Wassup people on the forums. I was just wondering if the following vga cooler will keep the graphics card I want to get much cooler than just the stock fan?:4-dontkno 

VGA Cooler link

The graphics card I am getting is an ASUS EAX1900XT/HTVDP/256M Radeon X1900XT 256MB 256-bit GDDR3 VIVO PCI Express x16 CrossFire Ready Video Card ray: 

Link Here

I have also heard of the Accelero X2 but after reading some comparisons it doesn't sound as good as it blows the heat from the gpu core straight back onto the card.

Accelero X2 LINK

A comparison was done between the Accelero X2 and Zalman v900. The v900 is very close to that vga cooling unit I want to get and is newer than the v900.

Comparison link here

It says that the Zalman cooler is much better than the Accelero. Any help would be highly appreciated! Thx!!:wave:


----------



## Cellus (Aug 31, 2006)

Zalman creates very good cooling solutions, including VGA Coolers.

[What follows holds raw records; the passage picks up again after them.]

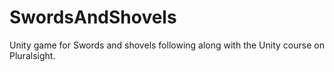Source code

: # SwordsAndShovels
Unity game for Swords and shovels following along with the Unity course on Pluralsight.
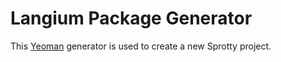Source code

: # Langium Package Generator

This [Yeoman](https://yeoman.io) generator is used to create a new Sprotty project.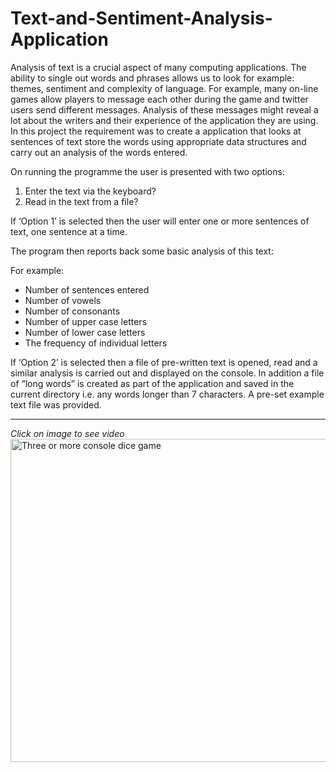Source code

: # Text-and-Sentiment-Analysis-Application
Analysis of text is a crucial aspect of many computing applications. The ability to single out words
and phrases allows us to look for example: themes, sentiment and complexity of language. For
example, many on-line games allow players to message each other during the game and twitter users
send different messages. Analysis of these messages might reveal a lot about the writers and their
experience of the application they are using.
In this project the requirement was to create a application that looks at sentences of text store the words 
using appropriate data structures and carry out an analysis of the words entered.

On running the programme the user is presented with two options:
1. Enter the text via the keyboard?
2. Read in the text from a file?

If ‘Option 1’ is selected then the user will enter one or more sentences of text, one sentence at a time.

The program then reports back some basic analysis of this text: 

For example:
* Number of sentences entered
* Number of vowels
* Number of consonants
* Number of upper case letters
* Number of lower case letters
* The frequency of individual letters

If ‘Option 2’ is selected then a file of pre-written text is opened, read and a similar analysis is carried
out and displayed on the console. In addition a file of “long words” is created as part of the application
and saved in the current directory i.e. any words longer than 7 characters.
A pre-set example text file was provided.

___
*Click on image to see video*
<a href="https://www.youtube.com/watch?v=psoqoqU6diE&t=125s" target="_blank"><img src="https://img.youtube.com/vi/LixBo2-eKpQ/maxresdefault.jpg" 
alt="Three or more console dice game" width="920" height="517" border="0" /></a>

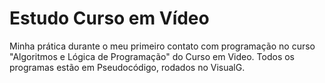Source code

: # Estudo Curso em Vídeo
Minha prática durante o meu primeiro contato com programação no curso "Algoritmos e Lógica de Programação" do Curso em Video.
Todos os programas estão em Pseudocódigo, rodados no VisualG.
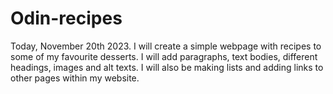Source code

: # Odin-recipes

Today, November 20th 2023. I will create a simple webpage with recipes to some of my favourite desserts. I will add paragraphs, text bodies, different headings, images and alt texts. I will also be making lists and adding links to other pages within my website.
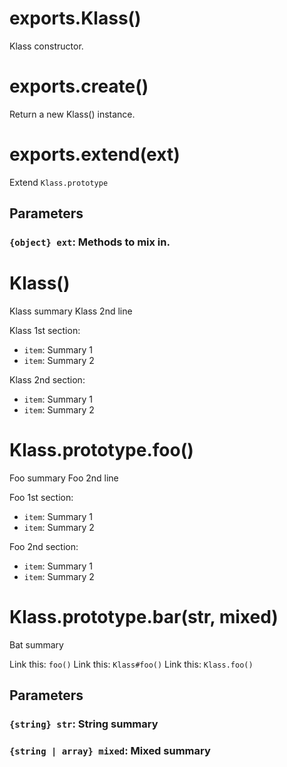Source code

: # exports.Klass()

Klass constructor.

# exports.create()

Return a new Klass() instance.

# exports.extend(ext)

Extend `Klass.prototype`

## Parameters

### `{object} ext`: Methods to mix in.

# Klass()

Klass summary
Klass 2nd line

Klass 1st section:

- `item`: Summary 1
- `item`: Summary 2

Klass 2nd section:

- `item`: Summary 1
- `item`: Summary 2

# Klass.prototype.foo()

Foo summary
Foo 2nd line

Foo 1st section:

- `item`: Summary 1
- `item`: Summary 2

Foo 2nd section:

- `item`: Summary 1
- `item`: Summary 2

# Klass.prototype.bar(str, mixed)

Bat summary

Link this: `foo()`
Link this: `Klass#foo()`
Link this: `Klass.foo()`

## Parameters

### `{string} str`: String summary

### `{string | array} mixed`: Mixed summary
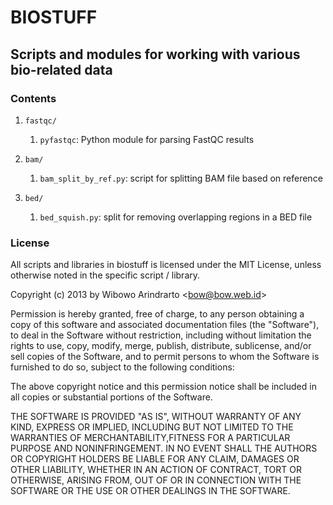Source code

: BIOSTUFF
========

Scripts and modules for working with various bio-related data
-------------------------------------------------------------

### Contents

1. `fastqc/`

    1. `pyfastqc`: Python module for parsing FastQC results

2. `bam/`

    1. `bam_split_by_ref.py`: script for splitting BAM file based on reference

3. `bed/`

    1. `bed_squish.py`: split for removing overlapping regions in a BED file


### License

All scripts and libraries in biostuff is licensed under the MIT License,
unless otherwise noted in the specific script / library.

Copyright (c) 2013 by Wibowo Arindrarto <<bow@bow.web.id>>

Permission is hereby granted, free of charge, to any person obtaining a copy of
this software and associated documentation files (the "Software"), to deal in
the Software without restriction, including without limitation the rights to
use, copy, modify, merge, publish, distribute, sublicense, and/or sell copies of
the Software, and to permit persons to whom the Software is furnished to do so,
subject to the following conditions:

The above copyright notice and this permission notice shall be included in all
copies or substantial portions of the Software.

THE SOFTWARE IS PROVIDED "AS IS", WITHOUT WARRANTY OF ANY KIND, EXPRESS OR
IMPLIED, INCLUDING BUT NOT LIMITED TO THE WARRANTIES OF MERCHANTABILITY,FITNESS
FOR A PARTICULAR PURPOSE AND NONINFRINGEMENT. IN NO EVENT SHALL THE AUTHORS OR
COPYRIGHT HOLDERS BE LIABLE FOR ANY CLAIM, DAMAGES OR OTHER LIABILITY, WHETHER
IN AN ACTION OF CONTRACT, TORT OR OTHERWISE, ARISING FROM, OUT OF OR IN
CONNECTION WITH THE SOFTWARE OR THE USE OR OTHER DEALINGS IN THE SOFTWARE.
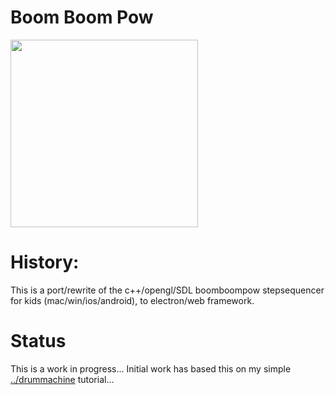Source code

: # Boom Boom Pow

<img src="drummachine.png" width="300px">

# History:
This is a port/rewrite of the c++/opengl/SDL boomboompow stepsequencer for kids (mac/win/ios/android), to electron/web framework.

# Status
This is a work in progress...  Initial work has based this on my simple [../drummachine](drummachine) tutorial... 
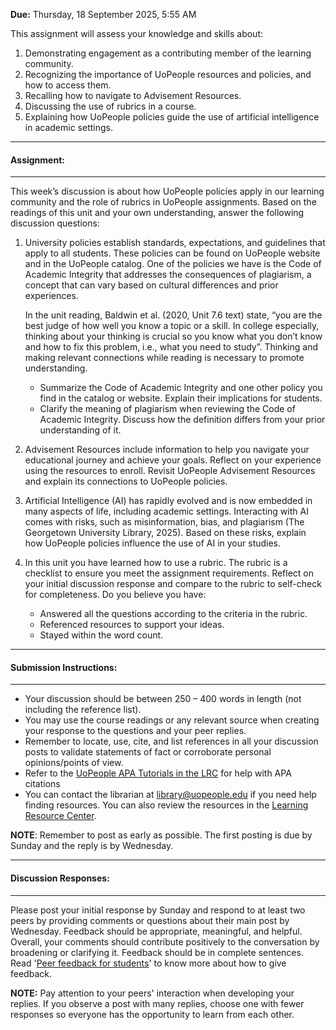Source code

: **Due:** Thursday, 18 September 2025, 5:55 AM

This assignment will assess your knowledge and skills about:

1. Demonstrating engagement as a contributing member of the learning community.
2. Recognizing the importance of UoPeople resources and policies, and how to access them.
3. Recalling how to navigate to Advisement Resources.
4. Discussing the use of rubrics in a course.
5. Explaining how UoPeople policies guide the use of artificial intelligence in academic settings.
---
#### Assignment:
---

This week’s discussion is about how UoPeople policies apply in our learning community and the role of rubrics in UoPeople assignments. Based on the readings of this unit and your own understanding, answer the following discussion questions:

1. University policies establish standards, expectations, and guidelines that apply to all students. These policies can be found on UoPeople website and in the UoPeople catalog. One of the policies we have is the Code of Academic Integrity that addresses the consequences of plagiarism, a concept that can vary based on cultural differences and prior experiences.

	In the unit reading, Baldwin et al. (2020, Unit 7.6 text) state, “you are the best judge of how well you know a topic or a skill. In college especially, thinking about your thinking is crucial so you know what you don’t know and how to fix this problem, i.e., what you need to study”. Thinking and making relevant connections while reading is necessary to promote understanding.
	- Summarize the Code of Academic Integrity and one other policy you find in the catalog or website. Explain their implications for students.
	- Clarify the meaning of plagiarism when reviewing the Code of Academic Integrity. Discuss how the definition differs from your prior understanding of it.
	
2. Advisement Resources include information to help you navigate your educational journey and achieve your goals. Reflect on your experience using the resources to enroll. Revisit UoPeople Advisement Resources and explain its connections to UoPeople policies.

3. Artificial Intelligence (AI) has rapidly evolved and is now embedded in many aspects of life, including academic settings. Interacting with AI comes with risks, such as misinformation, bias, and plagiarism (The Georgetown University Library, 2025). Based on these risks, explain how UoPeople policies influence the use of AI in your studies.

4. In this unit you have learned how to use a rubric. The rubric is a checklist to ensure you meet the assignment requirements. Reflect on your initial discussion response and compare to the rubric to self-check for completeness. Do you believe you have:

	- Answered all the questions according to the criteria in the rubric.
	- Referenced resources to support your ideas.
	- Stayed within the word count.

---
#### Submission Instructions:

---
- Your discussion should be between 250 – 400 words in length (not including the reference list).
- You may use the course readings or any relevant source when creating your response to the questions and your peer replies.
- Remember to locate, use, cite, and list references in all your discussion posts to validate statements of fact or corroborate personal opinions/points of view.
- Refer to the [UoPeople APA Tutorials in the LRC](https://my.uopeople.edu/mod/book/view.php?id=223403&chapterid=250820) for help with APA citations
- You can contact the librarian at [library@uopeople.edu](mailto:library@uopeople.edu) if you need help finding resources. You can also review the resources in the [Learning Resource Center](https://my.uopeople.edu/course/view.php?id=3963%22%20l%20%22section-4%22%20o%20%22https://my.uopeople.edu/course/view.php?id=3963#section-4%22%20t%20%22_blank).

**NOTE**: Remember to post as early as possible. The first posting is due by Sunday and the reply is by Wednesday.

---

#### Discussion Responses:

---

Please post your initial response by Sunday and respond to at least two peers by providing comments or questions about their main post by Wednesday. Feedback should be appropriate, meaningful, and helpful. Overall, your comments should contribute positively to the conversation by broadening or clarifying it. Feedback should be in complete sentences. Read '[Peer feedback for students](https://my.uopeople.edu/pluginfile.php/2063367/mod_forum/intro/Giving%20Feedback-Tips%20for%20Students%20%281%29.pdf)' to know more about how to give feedback.

**NOTE:** Pay attention to your peers' interaction when developing your replies. If you observe a post with many replies, choose one with fewer responses so everyone has the opportunity to learn from each other.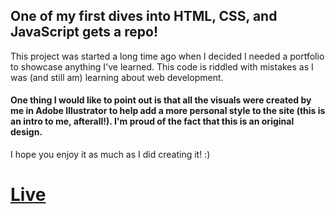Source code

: ## One of my first dives into HTML, CSS, and JavaScript gets a repo!
This project was started a long time ago when I decided I needed a portfolio to showcase anything I've learned. This code is riddled with mistakes as I was (and still am) learning about web development.

#### One thing I would like to point out is that all the visuals were created by me in Adobe Illustrator to help add a more personal style to the site (this is an intro to me, afterall!). I'm proud of the fact that this is an original design.

I hope you enjoy it as much as I did creating it! :)

# [Live](https://astrauli.github.io/aaron_strauli/)
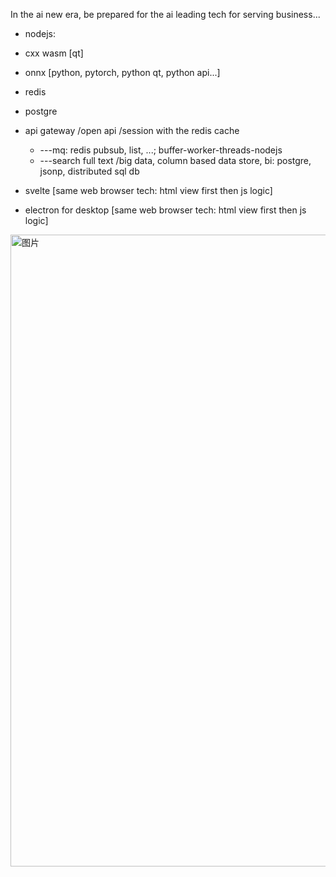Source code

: In the ai new era, be prepared for the ai leading tech for serving business...

  * nodejs:
  * cxx wasm [qt]
  * onnx [python, pytorch, python qt, python api...]

  * redis
  * postgre

  * api gateway /open api /session with the redis cache
    * ---mq: redis pubsub, list, ...;  buffer-worker-threads-nodejs
    * ---search full text /big data, column based data store, bi:  postgre, jsonp, distributed sql db

  * svelte [same web browser tech: html view first then js logic]
  * electron for desktop [same web browser tech: html view first then js logic]


<img width="1908" height="1011" alt="图片" src="https://github.com/user-attachments/assets/31e41ff1-087d-4b11-a1c8-4eea0ae3b29d" />
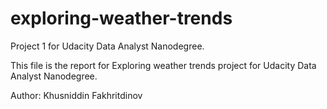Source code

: # exploring-weather-trends
Project 1 for Udacity Data Analyst Nanodegree.

This file is the report for Exploring weather trends project for Udacity Data Analyst Nanodegree. 

Author: Khusniddin Fakhritdinov
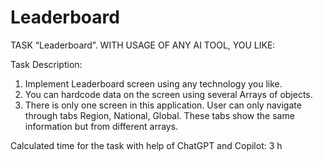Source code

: # Leaderboard

TASK “Leaderboard”. WITH USAGE OF ANY AI TOOL, YOU LIKE:

Task Description:
 
1) Implement Leaderboard screen using any technology you like.
2) You can hardcode data on the screen using several Arrays of objects.
3) There is only one screen in this application. User can only navigate through tabs Region, National, Global. These tabs show the same information but from different arrays.
   
Calculated time for the task with help of ChatGPT and Copilot: 3 h 
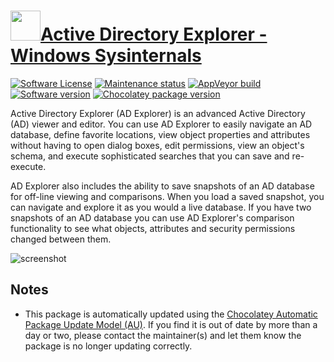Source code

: # [<img src="https://cdn.jsdelivr.net/gh/dgalbraith/chocolatey-packages@8db5a88b299f1d4dc567f6ba592c9544455b0b7a/icons/adexplorer.png" width="48" height="48" />Active Directory Explorer - Windows Sysinternals](https://chocolatey.org/packages/adexplorer)

[![Software License](https://img.shields.io/badge/License-Proprietary-grey.svg)](https://docs.microsoft.com/en-us/sysinternals/license-terms)
[![Maintenance status](https://img.shields.io/badge/maintained%3F-yes-green.svg)](https://gitHub.com/dgalbraith/chocolatey-packages/graphs/commit-activity)
[![AppVeyor build](https://img.shields.io/appveyor/ci/dgalbraith/chocolatey-packages)](https://ci.appveyor.com/project/dgalbraith/chocolatey-packages)
[![Software version](https://img.shields.io/badge/Source-v1.51-blue)](https://docs.microsoft.com/sysinternals/downloads/adexplorer)
[![Chocolatey package version](https://img.shields.io/chocolatey/v/adexplorer?label=Chocolatey)](https://chocolatey.org/packages/adexplorer)

Active Directory Explorer (AD Explorer) is an advanced Active Directory (AD) viewer and editor. You can use AD Explorer
to easily navigate an AD database, define favorite locations, view object properties and attributes without having to
open dialog boxes, edit permissions, view an object's schema, and execute sophisticated searches that you can save and
re-execute.

AD Explorer also includes the ability to save snapshots of an AD database for off-line viewing and comparisons. When
you load a saved snapshot, you can navigate and explore it as you would a live database. If you have two snapshots of
an AD database you can use AD Explorer's comparison functionality to see what objects, attributes and security
permissions changed between them.

![screenshot](https://cdn.jsdelivr.net/gh/dgalbraith/chocolatey-packages@8db5a88b299f1d4dc567f6ba592c9544455b0b7a/automatic/adexplorer/screenshot.png)

## Notes

* This package is automatically updated using the [Chocolatey Automatic Package Update Model (AU)](https://github.com/majkinetor/au/blob/master/README.md).
  If you find it is out of date by more than a day or two, please contact the maintainer(s) and let them know the package is no longer updating correctly.
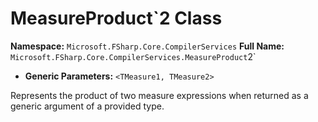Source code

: # MeasureProduct`2 Class

**Namespace:** `Microsoft.FSharp.Core.CompilerServices`
**Full Name:** `Microsoft.FSharp.Core.CompilerServices.MeasureProduct`2`
- **Generic Parameters:** `<TMeasure1, TMeasure2>`

Represents the product of two measure expressions when returned as a generic argument of a provided type.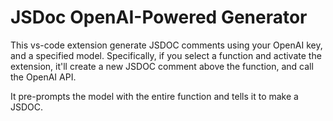 # JSDoc OpenAI-Powered Generator


This vs-code extension generate JSDOC comments using your OpenAI key, and a specified model. Specifically, if you select a function and activate the extension, it'll create a new JSDOC comment above the function, and call the OpenAI API.

It pre-prompts the model with the entire function and tells it to make a JSDOC.

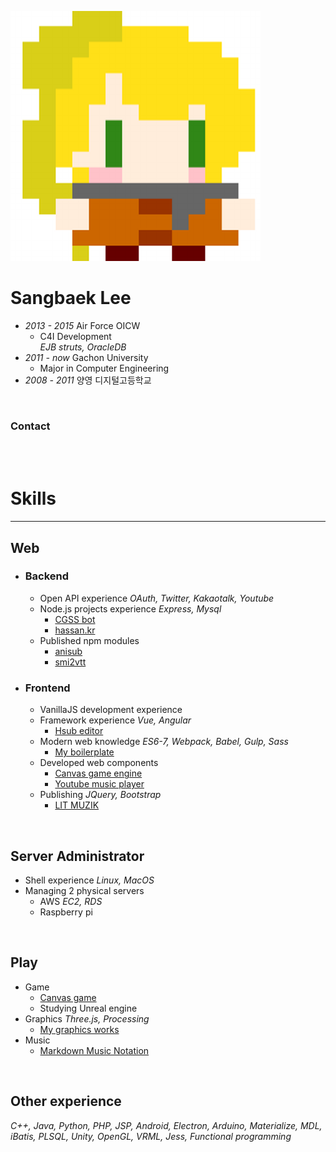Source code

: 
[![avatar](img/avatar.png)](https://github.com/nupamore)

# Sangbaek Lee
- *2013 - 2015* Air Force OICW
  - C4I Development  
    *EJB struts, OracleDB*
- *2011 - now* Gachon University
  - Major in Computer Engineering
- *2008 - 2011* 양영 디지털고등학교

<br>

### Contact
[<i class="fa fa-github-alt fa-lg" aria-hidden="true" title="Github"></i>](https://github.com/nupamore)
[<i class="fa fa-twitter fa-lg" aria-hidden="true" title="Twitter"></i>](https://twitter.com/nupamoreP)
[<i class="fa fa-rss fa-lg" aria-hidden="true" title="Blog"></i>](http://blog.naver.com/lsb522)
[<i class="fa fa-envelope fa-lg" aria-hidden="true" title="Gmail"></i>](mailto:nupamore@gmail.com)



<br><!-- split --><br>



# Skills
---
## Web
- ### Backend
  - Open API experience *OAuth, Twitter, Kakaotalk, Youtube*
  - Node.js projects experience *Express, Mysql*
    - [CGSS bot](https://github.com/nupamore/cgss-yellowid)
    - [hassan.kr](http://hassan.kr/)
  - Published npm modules
    - [anisub](https://www.npmjs.com/package/anisub)
    - [smi2vtt](https://www.npmjs.com/package/smi2vtt)

- ### Frontend
  - VanillaJS development experience
  - Framework experience *Vue, Angular*
    - [Hsub editor](https://github.com/nupamore/Hsub-Editor)
  - Modern web knowledge *ES6-7, Webpack, Babel, Gulp, Sass*
    - [My boilerplate](https://github.com/nupamore/my-style/tree/master/javascript/boilerplate)
  - Developed web components
    - [Canvas game engine](https://github.com/MCStudy/MCS-Engine)
    - [Youtube music player](https://github.com/nupamore/youtube-music-player)
  - Publishing *JQuery, Bootstrap*
    - [LIT MUZIK](http://nupamore.github.io/litmuzik)

<br>

## Server Administrator
- Shell experience *Linux, MacOS*
- Managing 2 physical servers
  - AWS *EC2, RDS*
  - Raspberry pi

<br>

## Play
- Game
  - [Canvas game](https://github.com/MCStudy/findTheSun)
  - Studying Unreal engine
- Graphics *Three.js, Processing*
  - [My graphics works](https://github.com/nupamore/graphics)
- Music
  - [Markdown Music Notation](http://nupamore.github.io/Markdown-Music-Notation/examples/)

<br>

## Other experience
*C++, Java, Python, PHP, JSP,
Android, Electron, Arduino,
Materialize, MDL,
iBatis, PLSQL,
Unity, OpenGL, VRML,
Jess, Functional programming*
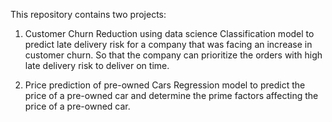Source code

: This repository contains two projects:
1. Customer Churn Reduction using data science
	Classification model to predict late delivery risk for a company that was facing an increase in customer churn. So that the company can prioritize the orders with high late delivery risk to deliver on time.

2. Price prediction of pre-owned Cars
	Regression model to predict the price of a pre-owned car and determine the prime factors affecting the price of a pre-owned car.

The stock cooling solution however performs adequately - you may not even need to replace it unless it starts having problems.


----------



## Fr4665 (Nov 18, 2004)

i agree u shouldnt replace it until u actually have the card infront of u and notice oh its running too hot. otherwise it might be money thrown out the window.


----------



## BeiGaLeh (Aug 12, 2006)

That's rediculous... you don't throw money out the window do you?


----------



## -d- (Jun 18, 2006)

The stock cooler should run the 1900 fine, unless you plan to overclock (?) it. When you purchase Fatality brands, even if it's from a top-notch company like Zalman, you're usually just paying about 15 bucks extra for the Fatality name on it; there's probably a plain Zalman equivalent out there somewhere.

Good luck.


----------